Forum: Blogs
Neurowissenschaft: Wie Forscher falsche Erinnerungen ins Gehirn beamen

Als würde ein Albtraum wahr: Forscher arbeiten daran, Gedanken zu lesen. Schon jetzt ist es dem Biologen Susumu Tonegawa gelungen, Mäusen falsche Erinnerungen ins Hirn zu pflanzen. Wann geht das auch beim Menschen?

Techniker 09.03.2017, 08:26
1.

Natürlich fehlt wie immer nicht der Hinweis, daß das alles später mal den Menschen helfen könnte. Irgenwie muß man die Forschungsgelder ja rechtfertigen. Mir als zu Depressionen neigendem Menschen würde es schon helfen, wenn nicht immer alles mit Tierquälerei verbunden wäre. Dafür kann ich gerne auf die nächste Behandlungsmethode mit allenfalls mäßigem Erfolg verzichten.

Beitrag melden Antworten / Zitieren
skrackow 09.03.2017, 08:50
2. Theodosius Tonegawa

Nothing in biology makes sense except in the light of evolution. Nothing in psychology makes sense except in the light of neurobiology. Möchte man meinen. Vielleicht kann dies Verständnis helfen - zumindest zu verstehen, warum nichts hilft...

Beitrag melden Antworten / Zitieren
binismus 09.03.2017, 13:31
3. Wie Forscher falsche Erinnerungen ins Gehirn beamen

Jedenfalls habe ich etwas aus diesem Bericht gelernt. Wer schnell aufgibt ist Depressiv. Aha! Also bleibe ich aggressiv am Ball und damit am Leben.

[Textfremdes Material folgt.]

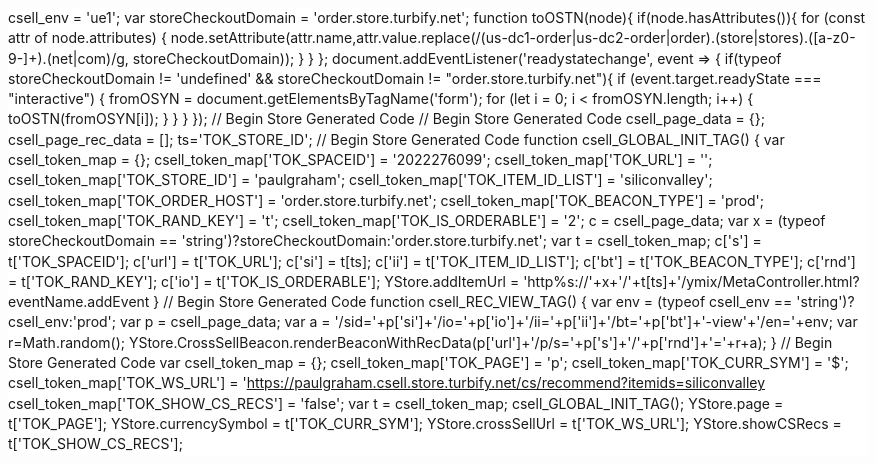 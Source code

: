 >
csell_env = 'ue1';
 var storeCheckoutDomain = 'order.store.turbify.net';
  function toOSTN(node){
    if(node.hasAttributes()){
      for (const attr of node.attributes) {
        node.setAttribute(attr.name,attr.value.replace(/(us-dc1-order|us-dc2-order|order)\.(store|stores)\.([a-z0-9-]+)\.(net|com)/g, storeCheckoutDomain));
      }
    }
  };
  document.addEventListener('readystatechange', event => {
  if(typeof storeCheckoutDomain != 'undefined' && storeCheckoutDomain != "order.store.turbify.net"){
    if (event.target.readyState === "interactive") {
      fromOSYN = document.getElementsByTagName('form');
        for (let i = 0; i < fromOSYN.length; i++) {
          toOSTN(fromOSYN[i]);
        }
      }
    }
  });
// Begin Store Generated Code
// Begin Store Generated Code
 csell_page_data = {}; csell_page_rec_data = []; ts='TOK_STORE_ID';
// Begin Store Generated Code
function csell_GLOBAL_INIT_TAG() { var csell_token_map = {}; csell_token_map['TOK_SPACEID'] = '2022276099'; csell_token_map['TOK_URL'] = ''; csell_token_map['TOK_STORE_ID'] = 'paulgraham'; csell_token_map['TOK_ITEM_ID_LIST'] = 'siliconvalley'; csell_token_map['TOK_ORDER_HOST'] = 'order.store.turbify.net'; csell_token_map['TOK_BEACON_TYPE'] = 'prod'; csell_token_map['TOK_RAND_KEY'] = 't'; csell_token_map['TOK_IS_ORDERABLE'] = '2';  c = csell_page_data; var x = (typeof storeCheckoutDomain == 'string')?storeCheckoutDomain:'order.store.turbify.net'; var t = csell_token_map; c['s'] = t['TOK_SPACEID']; c['url'] = t['TOK_URL']; c['si'] = t[ts]; c['ii'] = t['TOK_ITEM_ID_LIST']; c['bt'] = t['TOK_BEACON_TYPE']; c['rnd'] = t['TOK_RAND_KEY']; c['io'] = t['TOK_IS_ORDERABLE']; YStore.addItemUrl = 'http%s://'+x+'/'+t[ts]+'/ymix/MetaController.html?eventName.addEvent } 
// Begin Store Generated Code
function csell_REC_VIEW_TAG() {  var env = (typeof csell_env == 'string')?csell_env:'prod'; var p = csell_page_data; var a = '/sid='+p['si']+'/io='+p['io']+'/ii='+p['ii']+'/bt='+p['bt']+'-view'+'/en='+env; var r=Math.random(); YStore.CrossSellBeacon.renderBeaconWithRecData(p['url']+'/p/s='+p['s']+'/'+p['rnd']+'='+r+a); } 
// Begin Store Generated Code
var csell_token_map = {}; csell_token_map['TOK_PAGE'] = 'p'; csell_token_map['TOK_CURR_SYM'] = '$'; csell_token_map['TOK_WS_URL'] = 'https://paulgraham.csell.store.turbify.net/cs/recommend?itemids=siliconvalley csell_token_map['TOK_SHOW_CS_RECS'] = 'false';  var t = csell_token_map; csell_GLOBAL_INIT_TAG(); YStore.page = t['TOK_PAGE']; YStore.currencySymbol = t['TOK_CURR_SYM']; YStore.crossSellUrl = t['TOK_WS_URL']; YStore.showCSRecs = t['TOK_SHOW_CS_RECS'];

Beitrag melden Antworten / Zitieren
aschheim 09.03.2017, 16:22
4. Nachhilfe in Aussagenlogik

Zitat von binismus
Jedenfalls habe ich etwas aus diesem Bericht gelernt. Wer schnell aufgibt ist Depressiv.
Nein, im Artikel steht nur, dass wer depressiv ist, schnell aufgibt. Es gibt aber möglicherweise (ich denke ganz sicher) noch andere Gründe, warum man schnell aufgibt, das muss nicht unbedingt einer Depression geschuldet sein. Der Aussage im Artikel äquivalent ist aber, dass wer nicht schnell aufgibt, auch nicht depressiv ist (denn wäre er depressiv, gäbe er schnell auf).